Number of positive integral solutions of $x_1*x_2*x_3=30$ 
Find the number of positive integral solutions of $x_1*x_2*x_3=30$      

The prime factors of $30$ are: $2,3,5$. This now we have to put them into 3 groups with any number of elements(even 0 as $x_!,x_2,x_3$ can also be $0$) in each group.     
Case 1: all in 1 group=$\frac{3!}{0!0!3!}=1$
Case 2: 2,1,0 elements in groups=$\frac{3!}{0!1!2!}=3$
Case 2: 1,1,1 elements in groups=$\frac{3!}{1!1!1!3!}=1$      
But the answer is 27 and I have no clue where I have gone wrong.
 A: Approaching via multiplication principle:


*

*pick which $x$-value receives the factor of $2$  (three choices)
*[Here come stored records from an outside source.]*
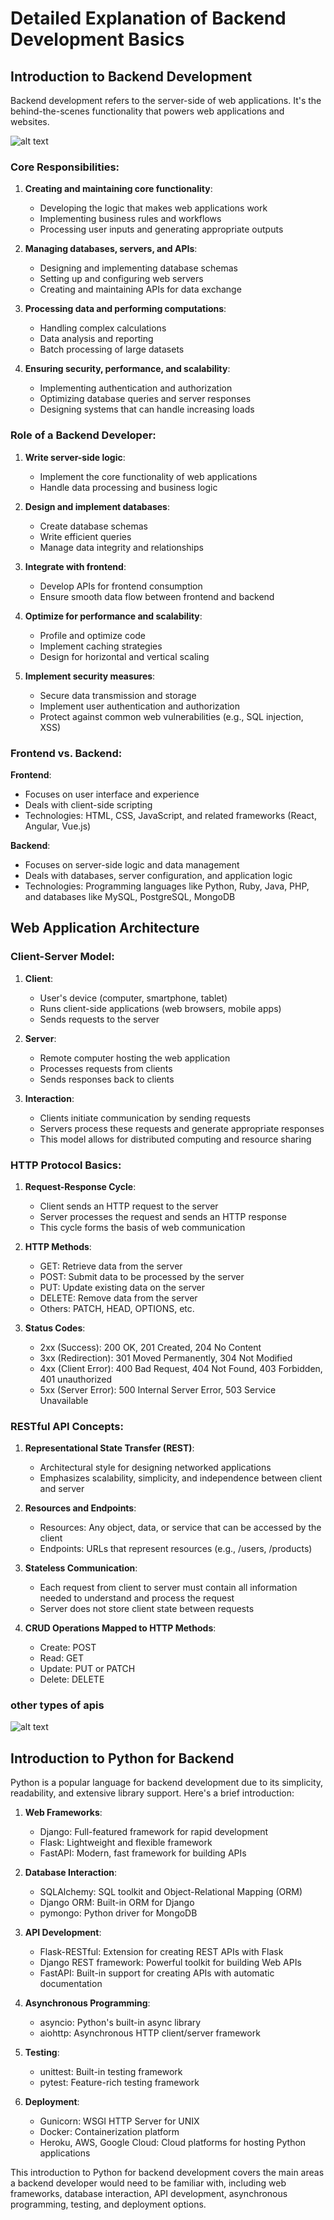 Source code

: # Detailed Explanation of Backend Development Basics

## Introduction to Backend Development

Backend development refers to the server-side of web applications. It's the behind-the-scenes functionality that powers web applications and websites.

![alt text](/summer-iti-training-course/media/req_res.png)
### Core Responsibilities:

1. **Creating and maintaining core functionality**: 
   - Developing the logic that makes web applications work
   - Implementing business rules and workflows
   - Processing user inputs and generating appropriate outputs

2. **Managing databases, servers, and APIs**:
   - Designing and implementing database schemas
   - Setting up and configuring web servers
   - Creating and maintaining APIs for data exchange

3. **Processing data and performing computations**:
   - Handling complex calculations
   - Data analysis and reporting
   - Batch processing of large datasets

4. **Ensuring security, performance, and scalability**:
   - Implementing authentication and authorization
   - Optimizing database queries and server responses
   - Designing systems that can handle increasing loads

### Role of a Backend Developer:

1. **Write server-side logic**:
   - Implement the core functionality of web applications
   - Handle data processing and business logic

2. **Design and implement databases**:
   - Create database schemas
   - Write efficient queries
   - Manage data integrity and relationships

3. **Integrate with frontend**:
   - Develop APIs for frontend consumption
   - Ensure smooth data flow between frontend and backend

4. **Optimize for performance and scalability**:
   - Profile and optimize code
   - Implement caching strategies
   - Design for horizontal and vertical scaling

5. **Implement security measures**:
   - Secure data transmission and storage
   - Implement user authentication and authorization
   - Protect against common web vulnerabilities (e.g., SQL injection, XSS)

### Frontend vs. Backend:

**Frontend**:
- Focuses on user interface and experience
- Deals with client-side scripting
- Technologies: HTML, CSS, JavaScript, and related frameworks (React, Angular, Vue.js)

**Backend**:
- Focuses on server-side logic and data management
- Deals with databases, server configuration, and application logic
- Technologies: Programming languages like Python, Ruby, Java, PHP, and databases like MySQL, PostgreSQL, MongoDB

## Web Application Architecture

### Client-Server Model:

1. **Client**:
   - User's device (computer, smartphone, tablet)
   - Runs client-side applications (web browsers, mobile apps)
   - Sends requests to the server

2. **Server**:
   - Remote computer hosting the web application
   - Processes requests from clients
   - Sends responses back to clients

3. **Interaction**:
   - Clients initiate communication by sending requests
   - Servers process these requests and generate appropriate responses
   - This model allows for distributed computing and resource sharing

### HTTP Protocol Basics:

1. **Request-Response Cycle**:
   - Client sends an HTTP request to the server
   - Server processes the request and sends an HTTP response
   - This cycle forms the basis of web communication

2. **HTTP Methods**:
   - GET: Retrieve data from the server
   - POST: Submit data to be processed by the server
   - PUT: Update existing data on the server
   - DELETE: Remove data from the server
   - Others: PATCH, HEAD, OPTIONS, etc.

3. **Status Codes**:
   - 2xx (Success): 200 OK, 201 Created, 204 No Content
   - 3xx (Redirection): 301 Moved Permanently, 304 Not Modified
   - 4xx (Client Error): 400 Bad Request, 404 Not Found, 403 Forbidden, 401 unauthorized
   - 5xx (Server Error): 500 Internal Server Error, 503 Service Unavailable

### RESTful API Concepts:

1. **Representational State Transfer (REST)**:
   - Architectural style for designing networked applications
   - Emphasizes scalability, simplicity, and independence between client and server

2. **Resources and Endpoints**:
   - Resources: Any object, data, or service that can be accessed by the client
   - Endpoints: URLs that represent resources (e.g., /users, /products)

3. **Stateless Communication**:
   - Each request from client to server must contain all information needed to understand and process the request
   - Server does not store client state between requests

4. **CRUD Operations Mapped to HTTP Methods**:
   - Create: POST
   - Read: GET
   - Update: PUT or PATCH
   - Delete: DELETE


### other types of apis 
![alt text](/summer-iti-training-course/media/image-5.png)

## Introduction to Python for Backend

Python is a popular language for backend development due to its simplicity, readability, and extensive library support. Here's a brief introduction:

1. **Web Frameworks**:
   - Django: Full-featured framework for rapid development
   - Flask: Lightweight and flexible framework
   - FastAPI: Modern, fast framework for building APIs

2. **Database Interaction**:
   - SQLAlchemy: SQL toolkit and Object-Relational Mapping (ORM)
   - Django ORM: Built-in ORM for Django
   - pymongo: Python driver for MongoDB

3. **API Development**:
   - Flask-RESTful: Extension for creating REST APIs with Flask
   - Django REST framework: Powerful toolkit for building Web APIs
   - FastAPI: Built-in support for creating APIs with automatic documentation

4. **Asynchronous Programming**:
   - asyncio: Python's built-in async library
   - aiohttp: Asynchronous HTTP client/server framework

5. **Testing**:
   - unittest: Built-in testing framework
   - pytest: Feature-rich testing framework

6. **Deployment**:
   - Gunicorn: WSGI HTTP Server for UNIX
   - Docker: Containerization platform
   - Heroku, AWS, Google Cloud: Cloud platforms for hosting Python applications

This introduction to Python for backend development covers the main areas a backend developer would need to be familiar with, including web frameworks, database interaction, API development, asynchronous programming, testing, and deployment options. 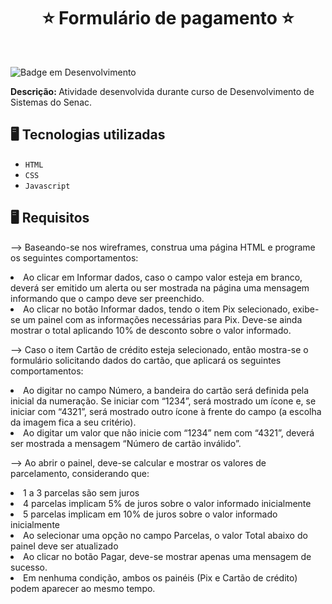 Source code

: <h1 align="center">⭐ Formulário de pagamento ⭐</h1>
<br/>

![Badge em Desenvolvimento](http://img.shields.io/static/v1?label=STATUS&message=EM%20DESENVOLVIMENTO&color=GREEN&style=for-the-badge)

<strong>Descrição: </strong> Atividade desenvolvida durante curso de Desenvolvimento de Sistemas do Senac.
<br/>

## 🖥️ Tecnologias utilizadas

- ``HTML``
- ``CSS``
- ``Javascript``

## 🖥️ Requisitos
--> Baseando-se nos wireframes, construa uma página HTML e programe os seguintes comportamentos:
<li>Ao clicar em Informar dados, caso o campo valor esteja em branco, deverá ser emitido um alerta ou ser mostrada na página uma mensagem informando que o campo deve ser preenchido.</li>
<li>Ao clicar no botão Informar dados, tendo o item Pix selecionado, exibe-se um painel com as informações necessárias para Pix. Deve-se ainda mostrar o total aplicando 10% de desconto sobre o valor informado.</li>

--> Caso o item Cartão de crédito esteja selecionado, então mostra-se o formulário solicitando dados do cartão, que aplicará os seguintes comportamentos:
<li>Ao digitar no campo Número, a bandeira do cartão será definida pela inicial da numeração. Se iniciar com “1234”, será mostrado um ícone e, se iniciar com “4321”, será mostrado outro ícone à frente do campo (a escolha da imagem fica a seu critério).</li>
<li>Ao digitar um valor que não inicie com “1234” nem com “4321”, deverá ser mostrada a mensagem “Número de cartão inválido”.</li>

--> Ao abrir o painel, deve-se calcular e mostrar os valores de parcelamento, considerando que:
<li>1 a 3 parcelas são sem juros</li>
<li>4 parcelas implicam 5% de juros sobre o valor informado inicialmente</li>
<li>5 parcelas implicam em 10% de juros sobre o valor informado inicialmente</li>
<li>Ao selecionar uma opção no campo Parcelas, o valor Total abaixo do painel deve ser atualizado</li>
<Li>Ao clicar no botão Pagar, deve-se mostrar apenas uma mensagem de sucesso.</Li>
<Li>Em nenhuma condição, ambos os painéis (Pix e Cartão de crédito) podem aparecer ao mesmo tempo.</Li>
*pick which $x$-value receives the factor of $3$ (three choices)

*pick which $x$-value receives the factor of $5$ (three choices)
As any $(x_1,x_2,x_3)$ triple can be uniquely determined by a sequence of choices to the aforementioned steps, the total number of outcomes is the product of the number of choices, in this case $3\cdot 3\cdot 3=27$

For a more complicated question, look at how many positive integer tuples $(x_1,x_2,x_3,x_4)$ exist where $x_1\cdot x_2\cdot x_3\cdot x_4 = 2^5\cdot 3^3$
Here, we again break up via multiplication principle


*

*Choose how to distribute the factors of $2$ among the $x$ values.  By analogy to stars and bars this is the number of solutions to $\begin{cases}a_1+a_2+a_3+a_4=5\\0\leq a_i~~\forall i\end{cases}$ which is $\binom{5+4-1}{4-1}=\binom{8}{3}$

*Choose how to distribute the factors of $3$ among the $x$ values.  Similarly this will be $\binom{3+4-1}{4-1}=\binom{6}{3}$
There are then $\binom{8}{3}\cdot \binom{6}{3}$ different tuples satisfying the conditions

The problem can be made more complicated by allowing the integers to be negative as well.  To handle that, in addition to the other steps in multiplication principle, add the steps: choose whether $x_1$ is positive or negative, choose whether $x_2$ is positive or negative, $\dots$, choose whether $x_{n-1}$ is positive or negative.  Note that the final $x$ term must be positive in the case that the product of the previous terms is positive, or it must be negative if the product of the previous terms is negative.  For the $x_1\cdot x_2\cdot x_3\cdot x_4=2^5\cdot 3^3$ example, if the integers were allowed to be negative as well, this increases the count to a new total of $2^3\binom{8}{3}\binom{6}{3}$
A: The most straightforward approach (but not the most elegant or most efficient) is to consider all divisors of $30$, namely:
$$ 1,2,3,5,6,10,15,30 \enspace. $$
Let $x_1$ range over those values.  For $x_1=1$, $x_2$ can take any value that is a divisor of $30$; then, $x_3$ is simply $30/x_2$.  This gives $8$ different solution.
For $x_1 = 2$, $x_2$ can be any value from $1,3,5,15$; then $x_3 = 15/x_2$.  This gives anothe $4$ solutions.  Continuing in this fashion, we reach $x_1 = 30$, for which $x_2 = x_3 = 1$.  All in all, we get $27$ solutions.